- **Exercise directions**:
Go through the material underneath and show every line where the string "that" occurs.

:: Material for the task

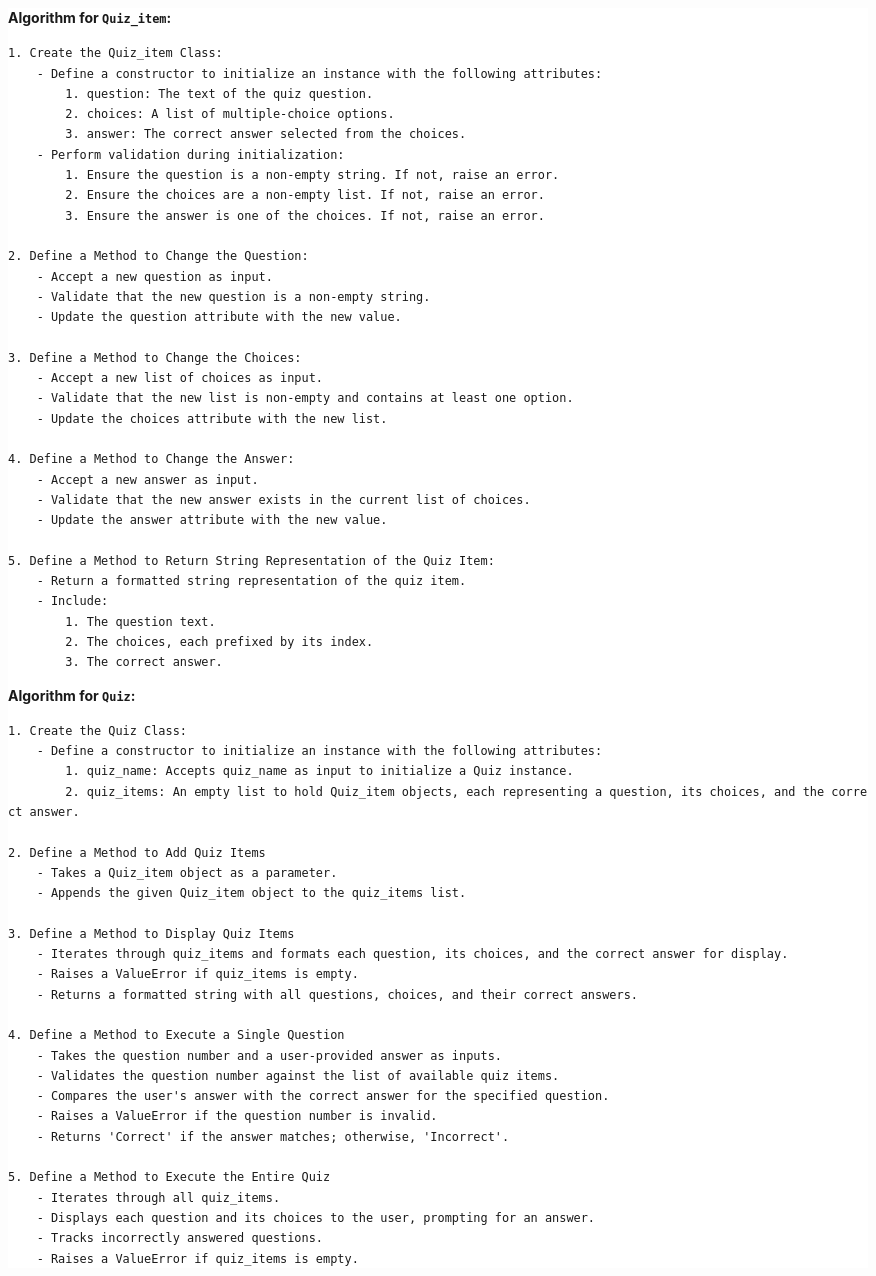 **Algorithm for `Quiz_item`:**
```
1. Create the Quiz_item Class:
    - Define a constructor to initialize an instance with the following attributes:
        1. question: The text of the quiz question.
        2. choices: A list of multiple-choice options.
        3. answer: The correct answer selected from the choices.
    - Perform validation during initialization:
        1. Ensure the question is a non-empty string. If not, raise an error.
        2. Ensure the choices are a non-empty list. If not, raise an error.
        3. Ensure the answer is one of the choices. If not, raise an error.

2. Define a Method to Change the Question:
    - Accept a new question as input.
    - Validate that the new question is a non-empty string.
    - Update the question attribute with the new value.

3. Define a Method to Change the Choices:
    - Accept a new list of choices as input.
    - Validate that the new list is non-empty and contains at least one option.
    - Update the choices attribute with the new list.

4. Define a Method to Change the Answer:
    - Accept a new answer as input.
    - Validate that the new answer exists in the current list of choices.
    - Update the answer attribute with the new value.

5. Define a Method to Return String Representation of the Quiz Item:
    - Return a formatted string representation of the quiz item.
    - Include:
        1. The question text.
        2. The choices, each prefixed by its index.
        3. The correct answer.
```
**Algorithm for `Quiz`:**
```
1. Create the Quiz Class:
    - Define a constructor to initialize an instance with the following attributes:
        1. quiz_name: Accepts quiz_name as input to initialize a Quiz instance.
        2. quiz_items: An empty list to hold Quiz_item objects, each representing a question, its choices, and the correct answer.

2. Define a Method to Add Quiz Items
    - Takes a Quiz_item object as a parameter.
    - Appends the given Quiz_item object to the quiz_items list.

3. Define a Method to Display Quiz Items
    - Iterates through quiz_items and formats each question, its choices, and the correct answer for display.
    - Raises a ValueError if quiz_items is empty.
    - Returns a formatted string with all questions, choices, and their correct answers.

4. Define a Method to Execute a Single Question
    - Takes the question number and a user-provided answer as inputs.
    - Validates the question number against the list of available quiz items.
    - Compares the user's answer with the correct answer for the specified question.
    - Raises a ValueError if the question number is invalid.
    - Returns 'Correct' if the answer matches; otherwise, 'Incorrect'.

5. Define a Method to Execute the Entire Quiz
    - Iterates through all quiz_items.
    - Displays each question and its choices to the user, prompting for an answer.
    - Tracks incorrectly answered questions.
    - Raises a ValueError if quiz_items is empty.
```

::::

- **Exercise response**:
    - Validate that the new question is a non-empty string.
    - Validate that the new list is non-empty and contains at least one option.
    - Validate that the new answer exists in the current list of choices.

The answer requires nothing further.